Cuban-American Lawmakers Angered

By JOE MURRAY, The Bulletin
Wednesday, April 15, 2009
President Barack Obama directed his administration to ease travel restrictions and prohibitions on sending money to communist Cuba yesterday, which date back to the early 1960s. The move also put the overall embargo into question, as Congress considers legislation that would broaden ties with Cuba.

While the president’s actions fulfilled a campaign promise, they angered many in the Cuban-American community who harbor deep-seated anger toward the Castro regime.

White House Press Secretary Robert Gibbs detailed the president’s plan, which will permit unlimited travel and money transfers by Cuban-Americans with family in Cuba.

The White House defended the new policy, suggesting easing the travel restrictions will allow these Cuban-Americans to serve as ambassadors for freedom and help weaken the Castro regime’s grip on the island.


The administration has also made it possible for telecommunications providers to enter into agreements linking the U.S. and Cuba, license providers to enter into agreements with Cuban providers  and allow radio and satellite providers to offer services to Cuban residents.

“The president would like to see greater freedom for the Cuban people,” Mr. Gibbs said.

The move to revisit U.S. policy toward Cuban has been building for some time.  Lawmakers in Congress have already introduced a bill to remove the 47-year travel ban to Cuba and say they believe the president’s policy change is smart for U.S. economic interests and Cuban political interests.

“I think that we finally reached a new watermark here on this issue,” said U.S. Sen. Byron Dorgan, D-N.D., one of the bill’s sponsors, told CNN. Other lawmakers were not so supportive.

“President Obama has committed a serious mistake by unilaterally increasing Cuban-American travel and remittance dollars for the Cuban dictatorship,” U.S. Reps. Lincoln Diaz-Balart, R-Fla., and Mario Diaz-Balart, R-Fla., said in a joint statement. The lawmakers are brothers and are of Cuban-American decent.

“Unilateral concessions to the dictatorship embolden it to further isolate, imprison and brutalize pro-democracy activists, to continue to dictate which Cubans and Cuban-Americans are able to enter the island, and this unilateral concession provides the dictatorship with critical financial support.”


Both men are hard-line opponents of the Castro regime, and Democrats were unsuccessful in trying to unseat the brothers in 2008.

However, another Florida Republican voiced a more restrained opposition, urging Mr. Obama against unilateral moves, but he showed sympathy to the policy changes because it could help Cuban-American families reunite with their relatives.

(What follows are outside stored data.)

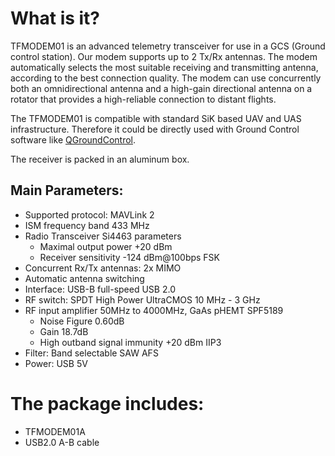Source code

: # What is it?
TFMODEM01 is an advanced telemetry transceiver for use in a GCS (Ground control station). Our modem supports up to 2 Tx/Rx antennas. The modem automatically selects the most suitable receiving and transmitting antenna, according to the best connection quality. The modem can use concurrently both an omnidirectional antenna and a high-gain directional antenna on a rotator that provides a high-reliable connection to distant flights.

The TFMODEM01 is compatible with standard SiK based UAV and UAS infrastructure. Therefore it could be directly used with Ground Control software like [QGroundControl](http://qgroundcontrol.com/).

The receiver is packed in an aluminum box. 

## Main Parameters:
- Supported protocol: MAVLink 2
- ISM frequency band 433 MHz 
- Radio Transceiver Si4463 parameters
  - Maximal output power +20 dBm
  - Receiver sensitivity -124 dBm@100bps FSK
- Concurrent Rx/Tx antennas: 2x MIMO
- Automatic antenna switching
- Interface: USB-B  full-speed USB 2.0
- RF switch: SPDT High Power UltraCMOS 10 MHz - 3 GHz
- RF input amplifier 50MHz to 4000MHz, GaAs pHEMT SPF5189
  - Noise Figure 0.60dB
  - Gain 18.7dB
  - High outband signal immunity +20 dBm IIP3 
- Filter: Band selectable SAW AFS
- Power: USB 5V


# The package includes:

- TFMODEM01A
- USB2.0 A-B cable
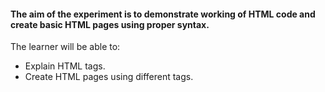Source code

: #### The aim of the experiment is to demonstrate working of HTML code and create basic HTML pages using proper syntax.
The learner will be able to:

   -  Explain HTML tags.
   -  Create HTML pages using different tags.
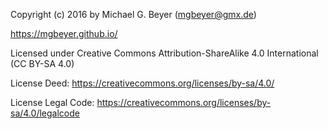 Copyright (c) 2016 by Michael G. Beyer (mgbeyer@gmx.de)

https://mgbeyer.github.io/

Licensed under Creative Commons Attribution-ShareAlike 4.0 International (CC BY-SA 4.0)

License Deed: https://creativecommons.org/licenses/by-sa/4.0/

License Legal Code: https://creativecommons.org/licenses/by-sa/4.0/legalcode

“President Obama, however, should not make any unilateral change in America’s policy toward Cuba. Instead, Congress should vigorously debate these and other ideas before any substantive policy changes are implemented,” said U.S. Rep. Connie Mack, R-Fla.

The Obama administration, however, shrugged off criticism saying it was time for a change in the U.S. policy because the embargo was not working.

“U.S. policy toward Cuba is not frozen in time,” Dan Restrepo, senior director for the Western Hemisphere for the National Security Council told reporters yesterday. He said the change is policy was “a step to extend a hand to the Cuban people.”

Cuba has been watching closely how the White House and Congress were treating the close to five-decade embargo. Even though Mr. Obama’s policy change would not permit most Americans to travel to Cuba, the congressional legislation were it pass would allow more Americans to visit the island.

“If the travel ban is lifted, you’ll probably see hundreds, hundreds of American yachtsmen going to Cuba the next day,” Timothy Ashby, a former U.S. Commerce Department official who studies Cuban commercial issues, told Reuters.

But whether Cuba is prepared for the tourism remains another question.